Diffraction, Part 2
Spring
2013
Elegant Connections in Physics
Diffraction, Part 2
Multiple Point Sources, Apertures, and Diffraction Limits
By:Dwight E. Neuenschwander, Southern Nazarene University
If you have ever looked at a streetlight through an umbrella’s fabric and seen a neat array of tiny bright spots; noticed thin streaks of light emanating from images of small, bright lights in photographs; or wondered how the metallic mesh in a microwave oven door allows visible light but not microwaves to pass, then you have encountered diffraction. Many physics experiments, from spectroscopy to measurements of the wavelength of laser light, employ diffraction. Diffraction is the signature phenomena of wave motion.[1]

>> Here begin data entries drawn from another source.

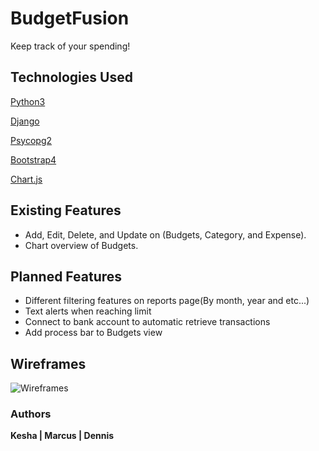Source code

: # BudgetFusion

Keep track of your spending!

## Technologies Used
[Python3](https://www.python.org/download/releases/3.0/)

[Django](https://www.djangoproject.com/)

[Psycopg2](https://pypi.org/project/psycopg2/)

[Bootstrap4](https://getbootstrap.com/)

[Chart.js](https://www.chartjs.org/)


## Existing Features
* Add, Edit, Delete, and Update on (Budgets, Category, and Expense).
* Chart overview of Budgets.

## Planned Features
* Different filtering features on reports page(By month, year and etc...)
* Text alerts when reaching limit
* Connect to bank account to automatic retrieve transactions
* Add process bar to Budgets view

## Wireframes
![Wireframes](https://i.imgur.com/UHA3m8a.png)

### Authors
__Kesha | Marcus | Dennis__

In Part 1 of this series on diffraction,[2] we met Huygens’ principle and applied it to the interference produced by two slits, modeled as point sources that coherently radiate equal-amplitude and equal-wavelength harmonic waves. The corresponding experiment, first done by Thomas Young in 1801, demonstrated that light is a wave, or, as we would say today, that light behaves as a wave in this situation. In our analysis of the Young experiment we observe waves sufficiently far from their source to make the wave-front curvature negligible across an aperture. Diffraction with such plane waves is called “Fraunhofer diffraction.”
Working within the Fraunhofer paradigm, here we extend Young’s experiment to multiple point sources. We will go to the limit of an infinite number of contiguous infinitesimal point sources to derive the diffraction patterns produced by a single slit as well as its complement, an opaque ribbon. That will put us in the position to consider double slits of finite width as a better model of Young’s apparatus. The result illustrates the array theorem, which says that the image produced by an array of N identical apertures equals the diffraction pattern of one aperture times the interference pattern of N point sources. We will also consider diffraction from all four edges of a rectangular aperture and from a circular aperture.
Before leaving plane waves we will discuss what it means to say that the image on the screen is the Fourier transform of the aperture. For Fraunhofer diffraction, Fourier transforms provide the link between waves, aperture, and image.